Universities and employers are showing increasing interest in pupils’ super-curricular profiles.

A Definition

As a Year 11 pupil, each week I visited a PhD student at the university across the road from my school, who was researching the theology of C S Lewis’s Narnia books. He was blind and had limited technology available. I read aloud his draft thesis and recorded on tape theological texts which, in honesty, had limited meaning at the time, but significant appeal. Later, we visited places associated with C S Lewis and went for tea with Lewis’s friend and editor, Walter Hooper. I may not have known it then, but this was the super-curriculum in action.

I believe that the super-curriculum is important because it represents all those opportunities to develop depth and breadth of learning which extend beyond what the curriculum requires. It finds many forms: clubs and societies, national and international competitions, visiting speakers and festivals, study tours, independent research projects, MOOCs (Massive Open Online Courses) and blogs. It enables pupils to develop specialist knowledge in areas that already seize their interest, but it can also inspire curiosity about areas previously unknown and unventured.

Universities and employers are showing increasing interest in pupils’ super-curricular profiles. They recognise the need for specialism with breadth, and the flexibility that this implies.  As C L R James teasingly asks in his book Beyond the Boundary, ‘What does he know of cricket who only cricket knows?’

In an age in which information can be instantaneously available, other aspects of lifelong learning are becoming key: young people’s sense of curiosity and their readiness to make intellectual connections; their ability to think creatively and critically; their confidence to collaborate and communicate.
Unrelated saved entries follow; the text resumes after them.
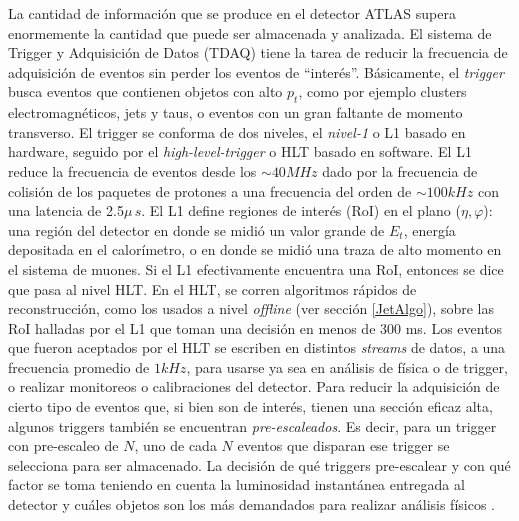 La cantidad de información que se produce en el detector ATLAS supera enormemente la cantidad que puede ser almacenada y analizada. El sistema de Trigger y Adquisición de Datos (TDAQ) tiene la tarea de reducir la frecuencia de adquisición de eventos sin perder los eventos de ``interés''. Básicamente, el \textit{trigger} busca eventos que contienen objetos con alto $p_t$, como por ejemplo clusters electromagnéticos, jets y taus, o eventos con un gran faltante de momento transverso.
El trigger se conforma de dos niveles, el \textit{nivel-1} o L1 basado en hardware, seguido por el \textit{high-level-trigger} o HLT basado en software.
El L1 reduce la frecuencia de eventos desde los $\sim40MHz$ dado por la frecuencia de colisión de los paquetes de protones a una frecuencia del orden de $\sim100kHz$ con una latencia de 2.5$\mu\,s$. El L1 define regiones de interés (RoI) en el plano ($\eta,\varphi$): una región del detector en donde se midió un valor grande de $E_t$, energía depositada en el calorímetro, o en donde se midió una traza de alto momento en el sistema de muones. Si el L1 efectivamente encuentra una RoI, entonces se dice que pasa al nivel HLT. En el HLT, se corren algoritmos rápidos de reconstrucción, como los usados a nivel \textit{offline} (ver sección \ref{JetAlgo}), sobre las RoI halladas por el L1 que toman una decisión en menos de 300 ms. 
Los eventos que fueron aceptados por el HLT se escriben en distintos \textit{streams} de datos, a una frecuencia promedio de $1kHz$, para usarse ya sea en análisis de física o de trigger, o realizar monitoreos o calibraciones del detector. 
Para reducir la adquisición de cierto tipo de eventos que, si bien son de interés, tienen una sección eficaz alta, algunos triggers también se encuentran \textit{pre-escaleados}. Es decir, para un trigger con pre-escaleo de $N$, uno de cada $N$ eventos que disparan ese trigger se selecciona para ser almacenado. La decisión de qué triggers pre-escalear y con qué factor se toma teniendo en cuenta la luminosidad instantánea entregada al detector y cuáles objetos son los más demandados para realizar análisis físicos \cite{Trigger}. 



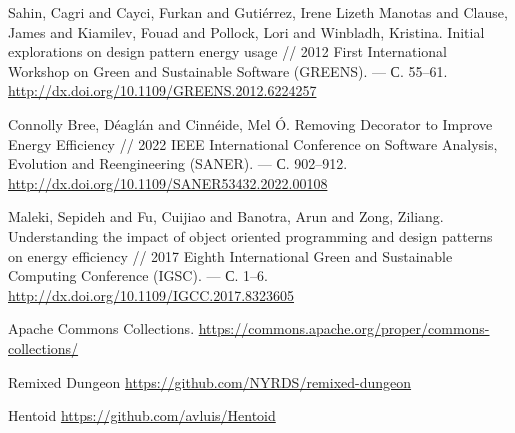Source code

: \documentclass{math-mech-sci}
\begin{document}
\begin{thebibliography}{8}
 Sahin, Cagri and Cayci, Furkan and Gutiérrez, Irene Lizeth Manotas and Clause, James and Kiamilev, Fouad and Pollock, Lori and Winbladh, Kristina. Initial explorations on design pattern energy usage //
  2012 First International Workshop on Green and Sustainable Software (GREENS).  --- %
  С. 55--61.
  \href{http://dx.doi.org/10.1109/GREENS.2012.6224257}{http://dx.doi.org/10.1109/GREENS.2012.6224257}

 Connolly Bree, Déaglán and Cinnéide, Mel Ó. Removing Decorator to Improve Energy Efficiency //
  2022 IEEE International Conference on Software Analysis, Evolution and Reengineering (SANER).  --- %
  С. 902--912.
  \href{http://dx.doi.org/10.1109/SANER53432.2022.00108}{http://dx.doi.org/10.1109/SANER53432.2022.00108}

 Maleki, Sepideh and Fu, Cuijiao and Banotra, Arun and Zong, Ziliang. Understanding the impact of object oriented programming and design patterns on energy efficiency //
  2017 Eighth International Green and Sustainable Computing Conference (IGSC).  --- %
  С. 1--6.
  \href{http://dx.doi.org/10.1109/IGCC.2017.8323605}{http://dx.doi.org/10.1109/IGCC.2017.8323605}

 Apache Commons Collections.
  \href{https://commons.apache.org/proper/commons-collections/}{https://commons.apache.org/proper/commons-collections/}

 Remixed Dungeon
  \href{https://github.com/NYRDS/remixed-dungeon}{https://github.com/NYRDS/remixed-dungeon}

 Hentoid
  \href{https://github.com/avluis/Hentoid}{https://github.com/avluis/Hentoid}


\end{thebibliography}
\end{document}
James Priory, Tonbridge School’s new headmaster as of August 2018, having previously been Head of Portsmouth Grammar School.

The Stumbling Blocks

There are, however, warning signs to watch out for. It is easy to produce a list of activities and style it as a super-curriculum.  If the opportunities on offer are random and if participation is sporadic, then it would be reasonable to challenge what value such a ‘super-curriculum’ has. And even if the list seems superficially impressive, what does it say about the quality of experience in the curriculum if all the fun and enquiry
is happening outside the classroom and not inside?

Instead, I would encourage parents to look for evidence that pupils really do enjoy extending themselves and that they respect this in each other. Ask how effective schools are in encouraging pupils to become involved in their learning: to ask questions, to debate and share ideas. Are the teachers themselves encouraged to develop
their learning in new and exciting directions?

James Priory

Tonbridge School, Kent

The Vision

I was attracted to Tonbridge School precisely because it has a culture which celebrates learning and which challenges boys to put their learning into action.

I am very excited to see how we can develop its super-curriculum still further. To borrow an image from those early conversations about C S Lewis and Narnia, it ought to be like stepping into the wardrobe and finding a whole new world inside.